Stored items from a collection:
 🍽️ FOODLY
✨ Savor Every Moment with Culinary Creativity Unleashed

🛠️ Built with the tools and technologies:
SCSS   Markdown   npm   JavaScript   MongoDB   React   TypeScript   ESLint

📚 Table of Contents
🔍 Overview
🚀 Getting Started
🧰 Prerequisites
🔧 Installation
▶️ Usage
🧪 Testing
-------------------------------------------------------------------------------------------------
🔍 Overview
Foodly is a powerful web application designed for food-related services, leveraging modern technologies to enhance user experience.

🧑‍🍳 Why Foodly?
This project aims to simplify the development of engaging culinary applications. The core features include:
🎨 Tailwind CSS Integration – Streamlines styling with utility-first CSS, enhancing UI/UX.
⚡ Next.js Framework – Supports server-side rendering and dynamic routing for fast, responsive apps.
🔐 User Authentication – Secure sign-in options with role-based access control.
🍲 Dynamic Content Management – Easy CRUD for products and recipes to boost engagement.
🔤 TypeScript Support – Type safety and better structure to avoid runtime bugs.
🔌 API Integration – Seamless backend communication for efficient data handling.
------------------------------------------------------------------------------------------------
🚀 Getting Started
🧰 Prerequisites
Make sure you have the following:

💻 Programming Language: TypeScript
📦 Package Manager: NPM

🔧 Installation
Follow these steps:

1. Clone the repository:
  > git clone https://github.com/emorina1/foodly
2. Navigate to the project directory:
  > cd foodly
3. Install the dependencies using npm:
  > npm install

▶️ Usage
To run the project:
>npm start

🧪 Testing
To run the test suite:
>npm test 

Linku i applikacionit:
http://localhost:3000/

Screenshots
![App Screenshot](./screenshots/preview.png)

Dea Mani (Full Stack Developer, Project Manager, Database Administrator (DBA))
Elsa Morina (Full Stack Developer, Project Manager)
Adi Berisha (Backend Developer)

Aim of the task - Starting with the first line of the records above, give back each line exactly until the line with "Programming Language: TypeScript" has been given as well.

Response -
 🍽️ FOODLY
✨ Savor Every Moment with Culinary Creativity Unleashed

🛠️ Built with the tools and technologies:
SCSS   Markdown   npm   JavaScript   MongoDB   React   TypeScript   ESLint

📚 Table of Contents
🔍 Overview
🚀 Getting Started
🧰 Prerequisites
🔧 Installation
▶️ Usage
🧪 Testing
-------------------------------------------------------------------------------------------------
🔍 Overview
Foodly is a powerful web application designed for food-related services, leveraging modern technologies to enhance user experience.

🧑‍🍳 Why Foodly?
This project aims to simplify the development of engaging culinary applications. The core features include:
🎨 Tailwind CSS Integration – Streamlines styling with utility-first CSS, enhancing UI/UX.
⚡ Next.js Framework – Supports server-side rendering and dynamic routing for fast, responsive apps.
🔐 User Authentication – Secure sign-in options with role-based access control.
🍲 Dynamic Content Management – Easy CRUD for products and recipes to boost engagement.
🔤 TypeScript Support – Type safety and better structure to avoid runtime bugs.
🔌 API Integration – Seamless backend communication for efficient data handling.
------------------------------------------------------------------------------------------------
🚀 Getting Started
🧰 Prerequisites
Make sure you have the following:

💻 Programming Language: TypeScript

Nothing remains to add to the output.